(DIRECTIONS) Return the full set of records, matching them character for character.

(RECORDS FOR PROCESSING)

^^^^^^^^

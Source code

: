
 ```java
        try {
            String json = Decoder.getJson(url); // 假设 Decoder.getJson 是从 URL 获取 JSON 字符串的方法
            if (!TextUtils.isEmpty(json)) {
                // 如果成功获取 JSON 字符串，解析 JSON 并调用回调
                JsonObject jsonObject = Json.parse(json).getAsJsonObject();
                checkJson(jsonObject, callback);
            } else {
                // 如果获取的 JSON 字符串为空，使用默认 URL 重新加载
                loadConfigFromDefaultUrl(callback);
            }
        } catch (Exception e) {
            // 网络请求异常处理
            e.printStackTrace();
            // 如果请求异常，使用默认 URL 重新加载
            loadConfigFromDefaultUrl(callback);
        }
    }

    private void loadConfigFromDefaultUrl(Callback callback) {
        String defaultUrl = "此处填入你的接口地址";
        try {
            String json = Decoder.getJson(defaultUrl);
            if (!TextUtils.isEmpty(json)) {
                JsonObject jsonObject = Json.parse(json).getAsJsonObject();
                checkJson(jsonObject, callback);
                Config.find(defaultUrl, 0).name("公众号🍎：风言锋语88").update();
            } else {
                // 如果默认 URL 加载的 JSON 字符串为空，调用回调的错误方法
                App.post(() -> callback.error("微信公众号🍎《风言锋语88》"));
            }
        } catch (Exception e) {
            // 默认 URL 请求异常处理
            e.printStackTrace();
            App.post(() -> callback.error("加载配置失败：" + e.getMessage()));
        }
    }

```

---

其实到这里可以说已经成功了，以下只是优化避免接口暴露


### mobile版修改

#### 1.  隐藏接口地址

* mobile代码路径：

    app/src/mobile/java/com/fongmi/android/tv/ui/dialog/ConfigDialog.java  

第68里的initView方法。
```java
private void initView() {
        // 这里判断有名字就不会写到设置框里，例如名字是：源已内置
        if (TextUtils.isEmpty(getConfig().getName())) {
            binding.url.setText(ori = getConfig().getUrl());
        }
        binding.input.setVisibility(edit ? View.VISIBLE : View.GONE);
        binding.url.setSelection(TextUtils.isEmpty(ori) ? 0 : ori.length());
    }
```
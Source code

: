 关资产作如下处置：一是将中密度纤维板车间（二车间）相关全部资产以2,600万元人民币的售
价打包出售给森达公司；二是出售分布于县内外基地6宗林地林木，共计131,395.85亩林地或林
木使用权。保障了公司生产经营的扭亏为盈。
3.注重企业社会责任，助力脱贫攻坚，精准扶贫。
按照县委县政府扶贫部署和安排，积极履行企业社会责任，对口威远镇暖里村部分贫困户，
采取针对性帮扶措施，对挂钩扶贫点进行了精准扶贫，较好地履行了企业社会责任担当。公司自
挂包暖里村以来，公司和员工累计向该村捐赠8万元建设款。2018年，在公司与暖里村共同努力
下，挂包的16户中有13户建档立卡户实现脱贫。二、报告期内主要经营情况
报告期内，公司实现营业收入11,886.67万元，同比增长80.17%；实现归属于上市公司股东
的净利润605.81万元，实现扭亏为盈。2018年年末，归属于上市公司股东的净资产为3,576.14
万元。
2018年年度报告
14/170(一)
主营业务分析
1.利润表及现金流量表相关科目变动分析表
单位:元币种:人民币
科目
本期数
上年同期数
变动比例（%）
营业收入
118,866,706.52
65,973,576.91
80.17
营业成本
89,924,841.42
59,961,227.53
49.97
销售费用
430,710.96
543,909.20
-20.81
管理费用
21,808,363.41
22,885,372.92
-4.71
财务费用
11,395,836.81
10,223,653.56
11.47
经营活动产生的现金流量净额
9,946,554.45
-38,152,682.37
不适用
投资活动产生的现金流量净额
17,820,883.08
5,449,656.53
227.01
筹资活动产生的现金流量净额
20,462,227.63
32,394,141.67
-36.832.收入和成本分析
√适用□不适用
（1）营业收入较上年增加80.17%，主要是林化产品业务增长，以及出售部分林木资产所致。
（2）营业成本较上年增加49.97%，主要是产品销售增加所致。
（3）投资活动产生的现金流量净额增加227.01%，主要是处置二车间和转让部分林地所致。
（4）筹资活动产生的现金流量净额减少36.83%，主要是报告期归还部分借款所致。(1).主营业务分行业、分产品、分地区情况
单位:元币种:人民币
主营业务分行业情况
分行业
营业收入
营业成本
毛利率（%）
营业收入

^^^^^^^^

(EXPECTED OUTPUT)
Source code

:
 ```java
        try {
            String json = Decoder.getJson(url); // 假设 Decoder.getJson 是从 URL 获取 JSON 字符串的方法
            if (!TextUtils.isEmpty(json)) {
                // 如果成功获取 JSON 字符串，解析 JSON 并调用回调
                JsonObject jsonObject = Json.parse(json).getAsJsonObject();
                checkJson(jsonObject, callback);
            } else {
                // 如果获取的 JSON 字符串为空，使用默认 URL 重新加载
                loadConfigFromDefaultUrl(callback);
            }
        } catch (Exception e) {
            // 网络请求异常处理
            e.printStackTrace();
            // 如果请求异常，使用默认 URL 重新加载
            loadConfigFromDefaultUrl(callback);
        }
    }

    private void loadConfigFromDefaultUrl(Callback callback) {
        String defaultUrl = "此处填入你的接口地址";
        try {
            String json = Decoder.getJson(defaultUrl);
            if (!TextUtils.isEmpty(json)) {
                JsonObject jsonObject = Json.parse(json).getAsJsonObject();
                checkJson(jsonObject, callback);
                Config.find(defaultUrl, 0).name("公众号🍎：风言锋语88").update();
            } else {
                // 如果默认 URL 加载的 JSON 字符串为空，调用回调的错误方法
                App.post(() -> callback.error("微信公众号🍎《风言锋语88》"));
            }
        } catch (Exception e) {
            // 默认 URL 请求异常处理
            e.printStackTrace();
            App.post(() -> callback.error("加载配置失败：" + e.getMessage()));
        }
    }

```

---

其实到这里可以说已经成功了，以下只是优化避免接口暴露


### mobile版修改

#### 1.  隐藏接口地址

* mobile代码路径：

    app/src/mobile/java/com/fongmi/android/tv/ui/dialog/ConfigDialog.java  

第68里的initView方法。
```java
private void initView() {
        // 这里判断有名字就不会写到设置框里，例如名字是：源已内置
        if (TextUtils.isEmpty(getConfig().getName())) {
            binding.url.setText(ori = getConfig().getUrl());
        }
        binding.input.setVisibility(edit ? View.VISIBLE : View.GONE);
        binding.url.setSelection(TextUtils.isEmpty(ori) ? 0 : ori.length());
    }
```
Source code

: 关资产作如下处置：一是将中密度纤维板车间（二车间）相关全部资产以2,600万元人民币的售
价打包出售给森达公司；二是出售分布于县内外基地6宗林地林木，共计131,395.85亩林地或林
木使用权。保障了公司生产经营的扭亏为盈。
3.注重企业社会责任，助力脱贫攻坚，精准扶贫。
按照县委县政府扶贫部署和安排，积极履行企业社会责任，对口威远镇暖里村部分贫困户，
采取针对性帮扶措施，对挂钩扶贫点进行了精准扶贫，较好地履行了企业社会责任担当。公司自
挂包暖里村以来，公司和员工累计向该村捐赠8万元建设款。2018年，在公司与暖里村共同努力
下，挂包的16户中有13户建档立卡户实现脱贫。二、报告期内主要经营情况
报告期内，公司实现营业收入11,886.67万元，同比增长80.17%；实现归属于上市公司股东
的净利润605.81万元，实现扭亏为盈。2018年年末，归属于上市公司股东的净资产为3,576.14
万元。
2018年年度报告
14/170(一)
主营业务分析
1.利润表及现金流量表相关科目变动分析表
单位:元币种:人民币
科目
本期数
上年同期数
变动比例（%）
营业收入
118,866,706.52
65,973,576.91
80.17
营业成本
89,924,841.42
59,961,227.53
49.97
销售费用
430,710.96
543,909.20
-20.81
管理费用
21,808,363.41
22,885,372.92
-4.71
财务费用
11,395,836.81
10,223,653.56
11.47
经营活动产生的现金流量净额
9,946,554.45
-38,152,682.37
不适用
投资活动产生的现金流量净额
17,820,883.08
5,449,656.53
227.01
筹资活动产生的现金流量净额
20,462,227.63
32,394,141.67
-36.832.收入和成本分析
√适用□不适用
（1）营业收入较上年增加80.17%，主要是林化产品业务增长，以及出售部分林木资产所致。
（2）营业成本较上年增加49.97%，主要是产品销售增加所致。
（3）投资活动产生的现金流量净额增加227.01%，主要是处置二车间和转让部分林地所致。
（4）筹资活动产生的现金流量净额减少36.83%，主要是报告期归还部分借款所致。(1).主营业务分行业、分产品、分地区情况
单位:元币种:人民币
主营业务分行业情况
分行业
营业收入
营业成本
毛利率（%）
营业收入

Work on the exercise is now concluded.